Public repository with code & data for the PARSEME shared task.


Welcome to the data repository of the PARSEME Shared Task on Verbal Multi-Word Expressions Identification.

This repository contains corpora in multiple languages. Corpora are human-annotated with occurrences of Verbal Multiword Expressions (VMWEs).

You can download this repository as a ZIP file.
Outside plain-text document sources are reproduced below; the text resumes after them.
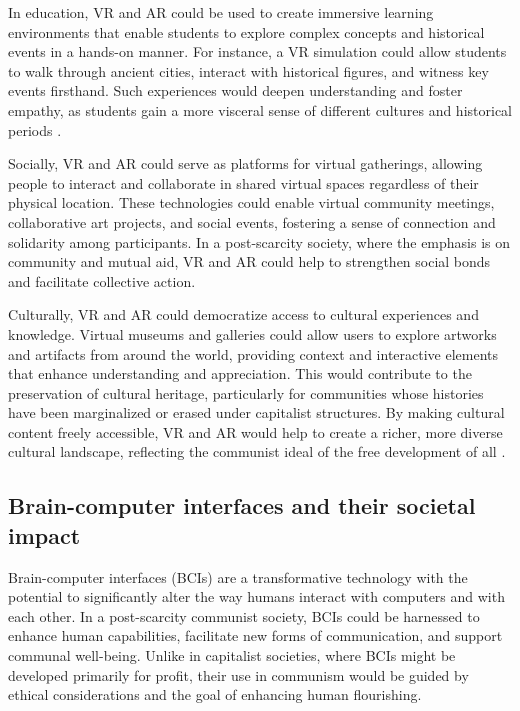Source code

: In education, VR and AR could be used to create immersive learning environments that enable students to explore complex concepts and historical events in a hands-on manner. For instance, a VR simulation could allow students to walk through ancient cities, interact with historical figures, and witness key events firsthand. Such experiences would deepen understanding and foster empathy, as students gain a more visceral sense of different cultures and historical periods \cite[pp.~132-135]{lenin1920}.

Socially, VR and AR could serve as platforms for virtual gatherings, allowing people to interact and collaborate in shared virtual spaces regardless of their physical location. These technologies could enable virtual community meetings, collaborative art projects, and social events, fostering a sense of connection and solidarity among participants. In a post-scarcity society, where the emphasis is on community and mutual aid, VR and AR could help to strengthen social bonds and facilitate collective action.

Culturally, VR and AR could democratize access to cultural experiences and knowledge. Virtual museums and galleries could allow users to explore artworks and artifacts from around the world, providing context and interactive elements that enhance understanding and appreciation. This would contribute to the preservation of cultural heritage, particularly for communities whose histories have been marginalized or erased under capitalist structures. By making cultural content freely accessible, VR and AR would help to create a richer, more diverse cultural landscape, reflecting the communist ideal of the free development of all \cite[pp.~203-205]{mies1986}.

\subsection{Brain-computer interfaces and their societal impact}

Brain-computer interfaces (BCIs) are a transformative technology with the potential to significantly alter the way humans interact with computers and with each other. In a post-scarcity communist society, BCIs could be harnessed to enhance human capabilities, facilitate new forms of communication, and support communal well-being. Unlike in capitalist societies, where BCIs might be developed primarily for profit, their use in communism would be guided by ethical considerations and the goal of enhancing human flourishing.

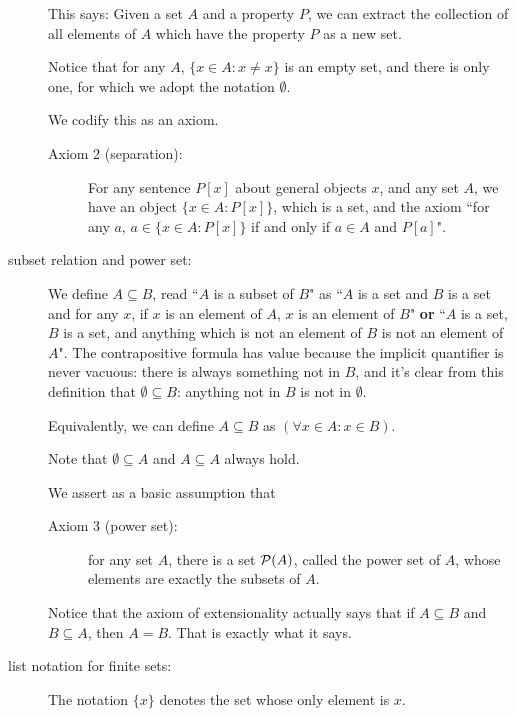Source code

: \documentclass[12pt]{article}
\begin{document}
\begin{description}
This says:  Given a set $A$ and a property $P$, we can extract the collection of all elements of $A$ which have the property $P$ as a new set.

Notice that for any $A$, $\{x \in A:x \neq x\}$ is an empty set, and there is only one, for which we adopt the notation $\emptyset$.

We codify this as an axiom.

\begin{description}

\item[Axiom 2 (separation):]  For any sentence $P[x]$ about general objects $x$, and any set $A$, we have
an object $\{x \in A:P[x]\}$, which is a set, and the axiom ``for any $a$, $a \in \{x \in A:P[x]\}$ if and only if $a \in A$ and $P[a]$".

\end{description}

\item[subset relation and power set:]  We define $A \subseteq B$, read ``$A$ is a subset of $B$" as  ``$A$ is a set and $B$ is a set and for any $x$, if $x$ is an element of $A$, $x$ is an element of $B$" {\bf or}  ``$A$ is a set, $B$ is a set, and anything which is not an element of $B$ is not an element of $A$".  The contrapositive formula has value because the implicit quantifier is never vacuous:  there is always something not in $B$, and it's clear from this definition that $\emptyset \subseteq B$:  anything not in $B$ is not in $\emptyset$.

Equivalently, we can define $A \subseteq B$ as $(\forall x \in A: x\in B)$.

Note that $\emptyset \subseteq A$ and $A \subseteq A$ always hold.

We assert as a basic assumption that 

\begin{description}

\item[Axiom 3 (power set):]  for any set $A$, there is a set ${\cal P}(A)$, called the power set of $A$, whose elements are exactly the subsets of $A$.

\end{description}

Notice that the axiom of extensionality actually says that if $A \subseteq B$ and $B \subseteq A$, then $A = B$.   That is exactly what it says.


\item[list notation for finite sets:]  The notation $\{x\}$ denotes the set whose only element is $x$.


\end{description}
\end{document}
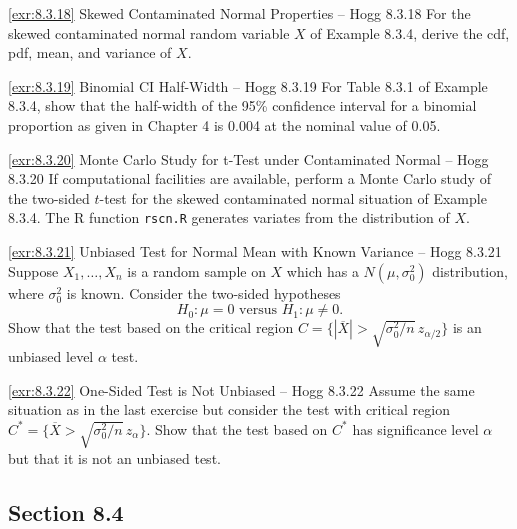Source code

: \begin{exercise}{\ref{exr:8.3.18} Skewed Contaminated Normal Properties -- Hogg 8.3.18}\label{exr:8.3.18}
For the skewed contaminated normal random variable $X$ of Example 8.3.4, derive the cdf, pdf, mean, and variance of $X$.
\end{exercise}

\begin{exercise}{\ref{exr:8.3.19} Binomial CI Half-Width -- Hogg 8.3.19}\label{exr:8.3.19}
For Table 8.3.1 of Example 8.3.4, show that the half-width of the 95\% confidence interval for a binomial proportion as given in Chapter 4 is 0.004 at the nominal value of 0.05.
\end{exercise}

\begin{exercise}{\ref{exr:8.3.20} Monte Carlo Study for t-Test under Contaminated Normal -- Hogg 8.3.20}\label{exr:8.3.20}
If computational facilities are available, perform a Monte Carlo study of the two-sided $t$-test for the skewed contaminated normal situation of Example 8.3.4. The R function \texttt{rscn.R} generates variates from the distribution of $X$.
\end{exercise}

\begin{exercise}{\ref{exr:8.3.21} Unbiased Test for Normal Mean with Known Variance -- Hogg 8.3.21}\label{exr:8.3.21}
Suppose $X_1, \ldots, X_n$ is a random sample on $X$ which has a $N(\mu, \sigma_0^2)$ distribution, where $\sigma_0^2$ is known. Consider the two-sided hypotheses
\[
H_0: \mu = 0 \text{ versus } H_1: \mu \neq 0.
\]
Show that the test based on the critical region $C = \{|\overline{X}| > \sqrt{\sigma_0^2/n} \, z_{\alpha/2}\}$ is an unbiased level $\alpha$ test.
\end{exercise}

\begin{exercise}{\ref{exr:8.3.22} One-Sided Test is Not Unbiased -- Hogg 8.3.22}\label{exr:8.3.22}
Assume the same situation as in the last exercise but consider the test with critical region $C^* = \{\overline{X} > \sqrt{\sigma_0^2/n} \, z_\alpha\}$. Show that the test based on $C^*$ has significance level $\alpha$ but that it is not an unbiased test.
\end{exercise}

\subsection*{Section 8.4}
Human annotations can be found for multiple language directories, such as FR for French, DE for German, PL for Polish, etc. Inside each language directory, you may find these files:

  • A description of the available data for that given language.
  • trial.parsemetsv: Trial file with an example of the final data (released mid-December/2016).1
  • train.parsemetsv: Training data (to be released early January/2017).
  • test.blind.parsemetsv: The blind test data (to be released by the end of January/2017).
  • test.parsemetsv: The gold test data (to be released after the shared task)
  • Number of sentences, tokens and annotated VMWEs in train/test.

The PARSEME-TSV files contain human annotation of VMWEs. Depending on the language, these files may also be paired with a CoNLL-U file for extra information (check the language-specific files).

Note: For some languages, the UPOSTAG and DEPREL fields of their CoNLL-U file may contain data that is not in the universal UD format. We thought it would be useful to provide this information nevertheless.


The bin directory contains useful scripts.

  • bin/ script for evaluating machine predictions against human annotations.
  • bin/ script for checking if the prediction file is in the proper format.

  1. Trial data was removed from the current release in order to avoid confusion.